▶ _What is required_:
Repeat the data exactly. Pictures are not part of the copy.

(Beginning of The data)

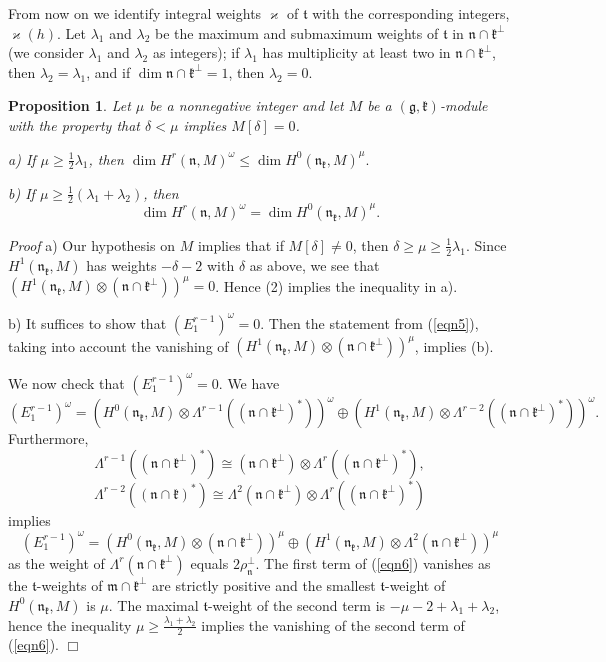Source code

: \documentclass[11pt]{amsart}
\newcounter{theorem}
\newtheorem{prop}[theo]{Proposition}
\renewenvironment{proof}{ \emph{Proof}}{$\Box$}
\renewcommand{\tt}{\mathfrak{t}}
\newcommand{\kk}{\mathfrak{k}}
\newcommand{\nn}{\mathfrak{n}}
\newcommand{\mm}{\mathfrak{m}}
\renewcommand{\gg}{\mathfrak{g}}
\newcommand{\half}{\frac{1}{2}}
\newcommand{\refeq}[1]{(\ref{#1})}
\begin{document}
From now on we identify integral weights $\varkappa$ of $\tt$ with the corresponding integers, $\varkappa(h)$. Let $\lambda_1$ and $\lambda_2$ be the maximum and submaximum weights of $\tt$ in $\nn\cap\kk^\perp$ (we consider $\lambda_1$ and $\lambda_2$ as integers); if $\lambda_1$ has multiplicity at least two in $\nn\cap\kk^\perp$, then $\lambda_2=\lambda_1$,
and if $\dim \nn\cap\kk^\perp=1$, then $\lambda_2=0$.
\begin{prop}\label{pr5.2}
Let $\mu$ be a nonnegative integer and let $M$ be a $(\gg,\kk)$-module with the property that $\delta<\mu$ implies $M[\delta]=0$.

\noindent a) If $\mu\geq \half \lambda_1$, then $\dim H^r(\nn,M)^\omega\leq \dim H^0(\nn_\kk, M)^\mu.$

\noindent b) If $\mu\geq \half(\lambda_1+\lambda_2)$, then 
\[
\dim H^r(\nn,M)^\omega = \dim H^0(\nn_\kk,M)^\mu.
\]
\end{prop}
\begin{proof}
\noindent a)
Our hypothesis on $M$ implies that if $M[\delta]\neq 0$, then $\delta\geq\mu\geq\half\lambda_1$. Since $H^1(\nn_\kk,M)$ has weights $-\delta-2$ with $\delta$ as above, we see that \newline $\left( H^1(\nn_\kk,M)\otimes(\nn\cap\kk^\perp)\right)^\mu=0$. Hence (2) implies the inequality in a).

\noindent b) It suffices to show that $(E_1^{r-1})^\omega=0$. Then the statement from \refeq{eqn5}, taking into account the vanishing of $(H^1(\nn_\kk,M)\otimes(\nn\cap\kk^{\perp}))^\mu$, implies (b).

We now check that $(E_1^{r-1})^\omega=0$. We have $$(E_1^{r-1})^\omega = (H^0(\nn_\kk,M)\otimes\Lambda^{r-1}((\nn\cap\kk^{\perp})^*))^\omega\oplus(H^1(\nn_\kk,M)\otimes\Lambda^{r-2}((\nn\cap\kk^\perp)^*))^\omega.$$
Furthermore,
$$\Lambda^{r-1}((\nn\cap\kk^\perp)^*)\cong(\nn\cap\kk^\perp)\otimes\Lambda^r((\nn\cap\kk^\perp)^*),$$
$$\Lambda^{r-2}((\nn\cap\kk)^*)\cong\Lambda^2(\nn\cap\kk^\perp)\otimes\Lambda^r((\nn\cap\kk^\perp)^*)$$
implies
\begin{equation}\label{eqn6}
(E_1^{r-1})^\omega = (H^0(\nn_\kk,M)\otimes(\nn\cap\kk^\perp))^\mu\oplus(H^1(\nn_\kk,M)\otimes\Lambda^2(\nn\cap\kk^\perp))^\mu
\end{equation}
as the weight of $\Lambda^r(\nn\cap\kk^\perp)$ equals $2\rho_\nn^\perp$. The first term of \refeq{eqn6} vanishes as the $\tt$-weights of $\mm\cap\kk^\perp$ are strictly positive and the smallest $\tt$-weight of $H^0(\nn_\kk,M)$ is $\mu$. The maximal $\tt$-weight of the second term is $-\mu -2+\lambda_1+\lambda_2$, hence the inequality $\mu\geq\frac{\lambda_1+\lambda_2}{2}$ implies the vanishing of the second term of \refeq{eqn6}.
\end{proof}
\end{document}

(End of The data)

▶ _Result of this exercise_:
Source code

: \documentclass[11pt]{amsart}
\newcounter{theorem}
\newtheorem{prop}[theo]{Proposition}
\renewenvironment{proof}{ \emph{Proof}}{$\Box$}
\renewcommand{\tt}{\mathfrak{t}}
\newcommand{\kk}{\mathfrak{k}}
\newcommand{\nn}{\mathfrak{n}}
\newcommand{\mm}{\mathfrak{m}}
\renewcommand{\gg}{\mathfrak{g}}
\newcommand{\half}{\frac{1}{2}}
\newcommand{\refeq}[1]{(\ref{#1})}
\begin{document}
From now on we identify integral weights $\varkappa$ of $\tt$ with the corresponding integers, $\varkappa(h)$. Let $\lambda_1$ and $\lambda_2$ be the maximum and submaximum weights of $\tt$ in $\nn\cap\kk^\perp$ (we consider $\lambda_1$ and $\lambda_2$ as integers); if $\lambda_1$ has multiplicity at least two in $\nn\cap\kk^\perp$, then $\lambda_2=\lambda_1$,
and if $\dim \nn\cap\kk^\perp=1$, then $\lambda_2=0$.
\begin{prop}\label{pr5.2}
Let $\mu$ be a nonnegative integer and let $M$ be a $(\gg,\kk)$-module with the property that $\delta<\mu$ implies $M[\delta]=0$.

\noindent a) If $\mu\geq \half \lambda_1$, then $\dim H^r(\nn,M)^\omega\leq \dim H^0(\nn_\kk, M)^\mu.$

\noindent b) If $\mu\geq \half(\lambda_1+\lambda_2)$, then 
\[
\dim H^r(\nn,M)^\omega = \dim H^0(\nn_\kk,M)^\mu.
\]
\end{prop}
\begin{proof}
\noindent a)
Our hypothesis on $M$ implies that if $M[\delta]\neq 0$, then $\delta\geq\mu\geq\half\lambda_1$. Since $H^1(\nn_\kk,M)$ has weights $-\delta-2$ with $\delta$ as above, we see that \newline $\left( H^1(\nn_\kk,M)\otimes(\nn\cap\kk^\perp)\right)^\mu=0$. Hence (2) implies the inequality in a).

\noindent b) It suffices to show that $(E_1^{r-1})^\omega=0$. Then the statement from \refeq{eqn5}, taking into account the vanishing of $(H^1(\nn_\kk,M)\otimes(\nn\cap\kk^{\perp}))^\mu$, implies (b).

We now check that $(E_1^{r-1})^\omega=0$. We have $$(E_1^{r-1})^\omega = (H^0(\nn_\kk,M)\otimes\Lambda^{r-1}((\nn\cap\kk^{\perp})^*))^\omega\oplus(H^1(\nn_\kk,M)\otimes\Lambda^{r-2}((\nn\cap\kk^\perp)^*))^\omega.$$
Furthermore,
$$\Lambda^{r-1}((\nn\cap\kk^\perp)^*)\cong(\nn\cap\kk^\perp)\otimes\Lambda^r((\nn\cap\kk^\perp)^*),$$
$$\Lambda^{r-2}((\nn\cap\kk)^*)\cong\Lambda^2(\nn\cap\kk^\perp)\otimes\Lambda^r((\nn\cap\kk^\perp)^*)$$
implies
\begin{equation}\label{eqn6}
(E_1^{r-1})^\omega = (H^0(\nn_\kk,M)\otimes(\nn\cap\kk^\perp))^\mu\oplus(H^1(\nn_\kk,M)\otimes\Lambda^2(\nn\cap\kk^\perp))^\mu
\end{equation}
as the weight of $\Lambda^r(\nn\cap\kk^\perp)$ equals $2\rho_\nn^\perp$. The first term of \refeq{eqn6} vanishes as the $\tt$-weights of $\mm\cap\kk^\perp$ are strictly positive and the smallest $\tt$-weight of $H^0(\nn_\kk,M)$ is $\mu$. The maximal $\tt$-weight of the second term is $-\mu -2+\lambda_1+\lambda_2$, hence the inequality $\mu\geq\frac{\lambda_1+\lambda_2}{2}$ implies the vanishing of the second term of \refeq{eqn6}.
\end{proof}
\end{document}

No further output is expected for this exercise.